— Dataset entries —
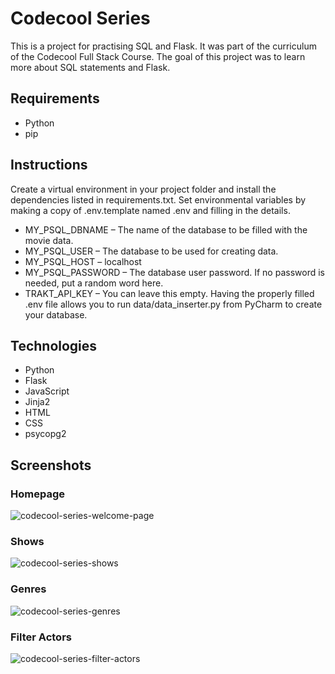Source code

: # Codecool Series
This is a project for practising SQL and Flask. It was part of the curriculum of the Codecool Full Stack Course. The goal of this project was to learn more about SQL statements and Flask.

## Requirements
- Python
- pip

## Instructions
Create a virtual environment in your project folder and install the dependencies listed in requirements.txt. Set environmental variables by making a copy of .env.template named .env and filling in the details.
- MY_PSQL_DBNAME – The name of the database to be filled with the movie data.
- MY_PSQL_USER – The database to be used for creating data.
- MY_PSQL_HOST – localhost
- MY_PSQL_PASSWORD – The database user password. If no password is needed, put a random word here.
- TRAKT_API_KEY – You can leave this empty.
Having the properly filled .env file allows you to run data/data_inserter.py from PyCharm to create your database.

## Technologies
- Python
- Flask
- JavaScript
- Jinja2
- HTML
- CSS
- psycopg2

## Screenshots
### Homepage
![codecool-series-welcome-page](https://user-images.githubusercontent.com/96953557/226341906-33b99c49-fa66-4614-a20c-6732dc211dd6.jpg)

### Shows
![codecool-series-shows](https://user-images.githubusercontent.com/96953557/226341917-087b37de-5da5-4a0d-984e-f247ceee59f1.jpg)

### Genres
![codecool-series-genres](https://user-images.githubusercontent.com/96953557/226341923-f602a87d-de3e-4e81-b511-e9968209105e.jpg)

### Filter Actors
![codecool-series-filter-actors](https://user-images.githubusercontent.com/96953557/226341929-d02d0a6e-94e4-4b5c-b2d0-2a37e7f1033f.jpg)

— What to do —
In the material above, find each line that contains the word "Flask", and select it.

— Reply —
This is a project for practising SQL and Flask. It was part of the curriculum of the Codecool Full Stack Course. The goal of this project was to learn more about SQL statements and Flask.
- Flask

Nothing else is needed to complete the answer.